● TASK PROMPT
Print, exactly and completely, every entry in the data.

● RECORD EXCERPTS

========================

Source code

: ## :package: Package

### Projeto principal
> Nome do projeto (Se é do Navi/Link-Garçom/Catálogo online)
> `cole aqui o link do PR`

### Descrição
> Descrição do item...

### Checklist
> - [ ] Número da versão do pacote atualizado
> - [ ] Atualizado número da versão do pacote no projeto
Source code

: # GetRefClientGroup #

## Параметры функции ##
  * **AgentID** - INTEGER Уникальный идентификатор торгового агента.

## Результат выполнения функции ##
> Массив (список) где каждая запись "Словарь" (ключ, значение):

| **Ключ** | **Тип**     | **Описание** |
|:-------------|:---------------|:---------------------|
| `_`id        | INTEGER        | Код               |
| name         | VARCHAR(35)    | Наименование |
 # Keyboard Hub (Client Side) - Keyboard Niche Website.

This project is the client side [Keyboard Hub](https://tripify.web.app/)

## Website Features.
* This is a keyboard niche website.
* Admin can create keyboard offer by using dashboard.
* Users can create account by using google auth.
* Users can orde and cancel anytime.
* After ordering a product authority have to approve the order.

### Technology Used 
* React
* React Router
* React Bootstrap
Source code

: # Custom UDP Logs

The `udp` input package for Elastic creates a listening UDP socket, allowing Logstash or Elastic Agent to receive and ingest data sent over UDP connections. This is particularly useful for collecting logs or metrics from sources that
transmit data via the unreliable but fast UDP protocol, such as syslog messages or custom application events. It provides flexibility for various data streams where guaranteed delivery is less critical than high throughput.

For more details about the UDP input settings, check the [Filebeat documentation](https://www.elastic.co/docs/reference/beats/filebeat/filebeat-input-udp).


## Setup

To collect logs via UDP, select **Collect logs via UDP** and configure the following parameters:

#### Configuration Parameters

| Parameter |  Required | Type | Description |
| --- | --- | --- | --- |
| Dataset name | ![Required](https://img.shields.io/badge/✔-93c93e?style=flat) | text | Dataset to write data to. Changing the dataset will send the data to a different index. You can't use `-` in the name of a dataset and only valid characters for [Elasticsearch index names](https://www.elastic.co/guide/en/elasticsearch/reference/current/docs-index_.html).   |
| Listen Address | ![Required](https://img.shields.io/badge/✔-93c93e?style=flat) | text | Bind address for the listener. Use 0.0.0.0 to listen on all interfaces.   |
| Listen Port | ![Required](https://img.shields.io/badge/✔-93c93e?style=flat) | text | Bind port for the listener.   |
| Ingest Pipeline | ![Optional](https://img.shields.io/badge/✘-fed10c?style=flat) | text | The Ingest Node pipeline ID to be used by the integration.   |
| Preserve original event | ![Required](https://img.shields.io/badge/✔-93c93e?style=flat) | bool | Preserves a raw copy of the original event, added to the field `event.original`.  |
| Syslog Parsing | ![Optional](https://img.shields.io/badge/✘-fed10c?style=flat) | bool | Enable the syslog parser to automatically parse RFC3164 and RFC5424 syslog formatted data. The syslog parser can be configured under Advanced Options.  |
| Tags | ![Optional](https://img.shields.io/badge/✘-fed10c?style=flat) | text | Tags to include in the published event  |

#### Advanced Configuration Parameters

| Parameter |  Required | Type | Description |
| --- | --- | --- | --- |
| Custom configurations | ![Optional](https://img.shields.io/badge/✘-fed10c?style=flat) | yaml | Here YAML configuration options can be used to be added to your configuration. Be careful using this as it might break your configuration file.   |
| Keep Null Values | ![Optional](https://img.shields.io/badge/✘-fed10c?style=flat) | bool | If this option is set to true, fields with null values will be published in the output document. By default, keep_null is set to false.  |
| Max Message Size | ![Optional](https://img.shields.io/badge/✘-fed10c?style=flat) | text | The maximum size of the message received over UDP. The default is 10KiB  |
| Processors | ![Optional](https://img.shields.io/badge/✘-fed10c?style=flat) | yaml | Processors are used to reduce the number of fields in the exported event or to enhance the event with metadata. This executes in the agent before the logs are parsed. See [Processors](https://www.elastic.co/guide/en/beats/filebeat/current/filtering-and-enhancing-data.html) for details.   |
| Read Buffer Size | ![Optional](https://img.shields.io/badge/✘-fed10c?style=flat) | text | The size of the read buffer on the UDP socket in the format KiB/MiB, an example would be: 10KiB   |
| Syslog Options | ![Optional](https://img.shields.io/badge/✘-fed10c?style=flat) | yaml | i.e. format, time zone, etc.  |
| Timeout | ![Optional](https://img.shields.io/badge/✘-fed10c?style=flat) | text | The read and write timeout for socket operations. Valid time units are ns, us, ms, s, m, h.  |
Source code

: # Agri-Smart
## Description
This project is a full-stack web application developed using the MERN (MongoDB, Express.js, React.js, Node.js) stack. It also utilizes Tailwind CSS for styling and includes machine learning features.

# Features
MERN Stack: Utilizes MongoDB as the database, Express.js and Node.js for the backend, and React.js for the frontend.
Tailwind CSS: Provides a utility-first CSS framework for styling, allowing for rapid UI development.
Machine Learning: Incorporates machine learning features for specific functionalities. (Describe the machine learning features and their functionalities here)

========================

● RESPONSE FOR THIS EXERCISE
Source code

: ## :package: Package

### Projeto principal
> Nome do projeto (Se é do Navi/Link-Garçom/Catálogo online)
> `cole aqui o link do PR`

### Descrição
> Descrição do item...

### Checklist
> - [ ] Número da versão do pacote atualizado
> - [ ] Atualizado número da versão do pacote no projeto
Source code

: # GetRefClientGroup #

## Параметры функции ##
  * **AgentID** - INTEGER Уникальный идентификатор торгового агента.

## Результат выполнения функции ##
> Массив (список) где каждая запись "Словарь" (ключ, значение):

| **Ключ** | **Тип**     | **Описание** |
|:-------------|:---------------|:---------------------|
| `_`id        | INTEGER        | Код               |
| name         | VARCHAR(35)    | Наименование |
 # Keyboard Hub (Client Side) - Keyboard Niche Website.

This project is the client side [Keyboard Hub](https://tripify.web.app/)

## Website Features.
* This is a keyboard niche website.
* Admin can create keyboard offer by using dashboard.
* Users can create account by using google auth.
* Users can orde and cancel anytime.
* After ordering a product authority have to approve the order.

### Technology Used 
* React
* React Router
* React Bootstrap
Source code

: # Custom UDP Logs

The `udp` input package for Elastic creates a listening UDP socket, allowing Logstash or Elastic Agent to receive and ingest data sent over UDP connections. This is particularly useful for collecting logs or metrics from sources that
transmit data via the unreliable but fast UDP protocol, such as syslog messages or custom application events. It provides flexibility for various data streams where guaranteed delivery is less critical than high throughput.

For more details about the UDP input settings, check the [Filebeat documentation](https://www.elastic.co/docs/reference/beats/filebeat/filebeat-input-udp).


## Setup

To collect logs via UDP, select **Collect logs via UDP** and configure the following parameters:

#### Configuration Parameters

| Parameter |  Required | Type | Description |
| --- | --- | --- | --- |
| Dataset name | ![Required](https://img.shields.io/badge/✔-93c93e?style=flat) | text | Dataset to write data to. Changing the dataset will send the data to a different index. You can't use `-` in the name of a dataset and only valid characters for [Elasticsearch index names](https://www.elastic.co/guide/en/elasticsearch/reference/current/docs-index_.html).   |
| Listen Address | ![Required](https://img.shields.io/badge/✔-93c93e?style=flat) | text | Bind address for the listener. Use 0.0.0.0 to listen on all interfaces.   |
| Listen Port | ![Required](https://img.shields.io/badge/✔-93c93e?style=flat) | text | Bind port for the listener.   |
| Ingest Pipeline | ![Optional](https://img.shields.io/badge/✘-fed10c?style=flat) | text | The Ingest Node pipeline ID to be used by the integration.   |
| Preserve original event | ![Required](https://img.shields.io/badge/✔-93c93e?style=flat) | bool | Preserves a raw copy of the original event, added to the field `event.original`.  |
| Syslog Parsing | ![Optional](https://img.shields.io/badge/✘-fed10c?style=flat) | bool | Enable the syslog parser to automatically parse RFC3164 and RFC5424 syslog formatted data. The syslog parser can be configured under Advanced Options.  |
| Tags | ![Optional](https://img.shields.io/badge/✘-fed10c?style=flat) | text | Tags to include in the published event  |

#### Advanced Configuration Parameters

| Parameter |  Required | Type | Description |
| --- | --- | --- | --- |
| Custom configurations | ![Optional](https://img.shields.io/badge/✘-fed10c?style=flat) | yaml | Here YAML configuration options can be used to be added to your configuration. Be careful using this as it might break your configuration file.   |
| Keep Null Values | ![Optional](https://img.shields.io/badge/✘-fed10c?style=flat) | bool | If this option is set to true, fields with null values will be published in the output document. By default, keep_null is set to false.  |
| Max Message Size | ![Optional](https://img.shields.io/badge/✘-fed10c?style=flat) | text | The maximum size of the message received over UDP. The default is 10KiB  |
| Processors | ![Optional](https://img.shields.io/badge/✘-fed10c?style=flat) | yaml | Processors are used to reduce the number of fields in the exported event or to enhance the event with metadata. This executes in the agent before the logs are parsed. See [Processors](https://www.elastic.co/guide/en/beats/filebeat/current/filtering-and-enhancing-data.html) for details.   |
| Read Buffer Size | ![Optional](https://img.shields.io/badge/✘-fed10c?style=flat) | text | The size of the read buffer on the UDP socket in the format KiB/MiB, an example would be: 10KiB   |
| Syslog Options | ![Optional](https://img.shields.io/badge/✘-fed10c?style=flat) | yaml | i.e. format, time zone, etc.  |
| Timeout | ![Optional](https://img.shields.io/badge/✘-fed10c?style=flat) | text | The read and write timeout for socket operations. Valid time units are ns, us, ms, s, m, h.  |
Source code

: # Agri-Smart
## Description
This project is a full-stack web application developed using the MERN (MongoDB, Express.js, React.js, Node.js) stack. It also utilizes Tailwind CSS for styling and includes machine learning features.

# Features
MERN Stack: Utilizes MongoDB as the database, Express.js and Node.js for the backend, and React.js for the frontend.
Tailwind CSS: Provides a utility-first CSS framework for styling, allowing for rapid UI development.
Machine Learning: Incorporates machine learning features for specific functionalities. (Describe the machine learning features and their functionalities here)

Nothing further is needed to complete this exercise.